La dictadura avanza, señores. A paso de ganso, como en la antigua Prusia o en la vieja Italia. Va de nuevo, señores, la intención de abatir los órganos constitucionales autónomos, que oponen cierto freno a la concentración del poder. Esta tendencia se hallaba a la vista. Hoy intenta una nueva carta en el juego contra la democracia. El golpe provino de una mañanera y se formalizará en una propuesta de reforma constitucional. ¡Vaya reforma, que utiliza el cauce de la Constitución para mellar los valores constitucionales!
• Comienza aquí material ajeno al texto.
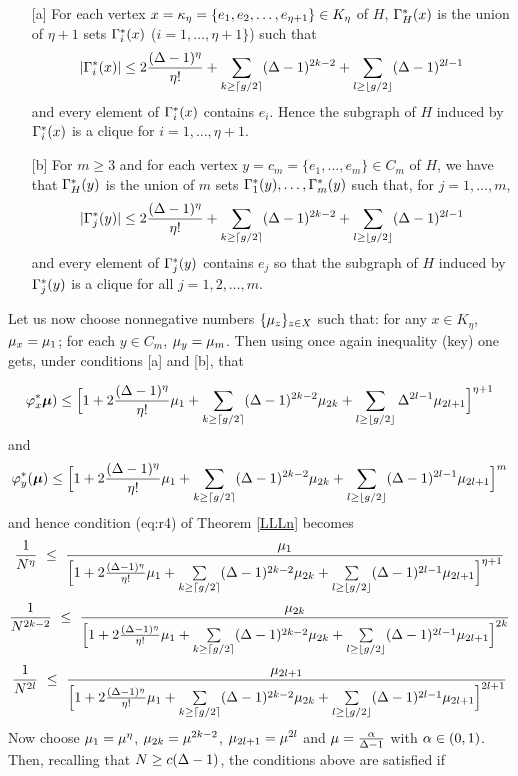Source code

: \documentclass[11pt]{article}
\begin{document}
\begin{itemize}
\item[{[a]}]
For each  vertex $x=\kappa_\eta=\{e_1,e_2,\dots,e_{\eta+1}\}\in K_\eta$ of $H$,
$\Gamma_H^*(x)$ is the union of $\eta+1$ sets $\Gamma_i^*(x)$ ($i=1,\dots ,\eta+1\}$)
such that
$$
|\Gamma_i^*(x)|\le 2{(\Delta-1)^{\eta}\over \eta!} +
\sum_{k\ge \lceil g/2\rceil}(\Delta-1)^{2k-2}+ \sum_{l\ge \lfloor g/2\rfloor}(\Delta-1)^{2l-1}
$$
and every element of $\Gamma_i^*(x)$ contains $e_i$.
Hence  the subgraph of $H$  induced by $\Gamma_i^*(x)$ is a clique for $i=1,\dots ,\eta+1$.
\item[{[b]}]
For $m\ge 3$ and for each  vertex $y=c_m=\{e_1,\dots,e_m\}\in C_m$ of $H$, we have that
$\Gamma_H^*(y)$ is the union of $m$ sets $\Gamma_1^*(y),\dots,\Gamma_{m}^*(y)$ such that,
for $j=1,\dots,  m$,
$$
|\Gamma_j^*(y)|\le 2{(\Delta-1)^{\eta}\over \eta!} +
\sum_{k\ge \lceil g/2\rceil}(\Delta-1)^{2k-2}+ \sum_{l\ge \lfloor g/2\rfloor}(\Delta-1)^{2l-1}
$$
and every element of $\Gamma_{j}^*(y)$ contains $e_j$ so that the subgraph of $H$  induced by $\Gamma_j^*(y)$ is a clique
for all $j=1,2,\dots, m$.
\end{itemize}
Let us now choose nonnegative  numbers $\{\mu_z\}_{z\in X}$ such that: for any $x\in K_\eta$, $\mu_{x}=\mu_1$;  for
each $y\in C_m$,
$\mu_{y}=\mu_m$. Then using once again inequality \equ(key) one gets, under conditions [a] and [b], that


$$
\varphi^{*}_{x}\bm \mu)\le\Big[1+ 2{(\Delta-1)^{\eta}\over \eta!}\mu_{1} + \sum_{k\ge \lceil g/2\rceil}(\Delta-1)^{2k-2}\mu_{2k}+ \sum_{l\ge \lfloor g/2\rfloor}\Delta^{2l-1}\mu_{2l+1}\Big]^{\eta+1}
$$
and
$$
\varphi^{*}_{y}(\bm \mu)\le\Big[1+ 2{(\Delta-1)^{\eta}\over \eta!}\mu_{1} + \sum_{k\ge \lceil g/2\rceil}(\Delta-1)^{2k-2}\mu_{2k}+ \sum_{l\ge \lfloor g/2\rfloor}(\Delta-1)^{2l-1}\mu_{2l+1}\Big]^{m}
$$
and hence condition \equ(eq:r4) of Theorem \ref{LLLn} becomes
$$
{1\over N^{\eta}}~\le ~{\mu_{1}\over \Big[1+ 2{(\Delta-1)^{\eta}\over \eta!}\mu_{1} + \sum\limits_{k\ge \lceil g/2\rceil}(\Delta-1)^{2k-2}\mu_{2k}+ \sum\limits_{l\ge \lfloor g/2\rfloor}(\Delta-1)^{2l-1}\mu_{2l+1}\Big]^{\eta+1}}
$$
$$
 {1\over N^{2k-2}}~\le~ {\mu_{2k}\over \Big[1+ 2{(\Delta-1)^{\eta}\over \eta!}\mu_{1} + \sum\limits_{k\ge \lceil g/2\rceil}(\Delta-1)^{2k-2}\mu_{2k}+ \sum\limits_{l\ge \lfloor g/2\rfloor}(\Delta-1)^{2l-1}\mu_{2l+1}\Big]^{2k}}
$$
$$
 {1\over N^{2l}}~\le ~{\mu_{2l+1}\over \Big[1+ 2{(\Delta-1)^{\eta}\over \eta!}\mu_{1} + \sum\limits_{k\ge \lceil g/2\rceil}(\Delta-1)^{2k-2}\mu_{2k}+ \sum\limits_{l\ge \lfloor g/2\rfloor}(\Delta-1)^{2l-1}\mu_{2l+1}\Big]^{2l+1}}
$$
Now choose $\mu_1=\mu^\eta$, $\mu_{2k}=\mu^{2k-2}$,  $\mu_{2l+1}=\mu^{2l}$ and $\mu={\alpha\over \Delta-1}$  with $\alpha\in (0,1)$. Then,
recalling that $N\ge c(\Delta-1)$, the conditions above are satisfied if
\end{document}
El jefe del Estado anunció el propósito de revisar la existencia de algunos órganos autónomos. Poseído de fervor moralizante y espíritu de ahorro, denunció excesos y dispendios. Y propuso que las funciones de aquéllos se trasladaran a ciertas dependencias del Ejecutivo, sobre las que éste ejerce mando y a las que fija rumbo. Dijo que las tareas del INAI podrían encomendarse a la secretaría de la Función Pública, y las del Instituto Federal de Telecomunicaciones a la SCT (quizás para compensarla de la pérdida de la autoridad portuaria). ¡Ánimo institucida, otra vez! Y no dejó de mencionar —encendiendo luces de alarma— a las universidades públicas. Pronto podrían caer más cabezas bajo el golpe de la guillotina.
Supongo que este rediseño fue producto de un desvelo laborioso. Los autores del nuevo mapa de la Administración Pública miraron al pasado para formular el futuro. Suele ocurrir en las elucubraciones de un designio conservador que se dice liberal. Bajo la misma lógica, el Banco de México (un blanco estratégico) podría ser una oficina de la secretaría de Hacienda. El Instituto Nacional Electoral se recrearía en la secretaría de Gobernación. El INEGI retornaría a la dirección de estadística de la secretaría de Economía. El INAI iría a la secretaría de la Función Pública. Y los otros viajarían a donde estorben menos las decisiones discrecionales del único poder subsistente: el Ejecutivo.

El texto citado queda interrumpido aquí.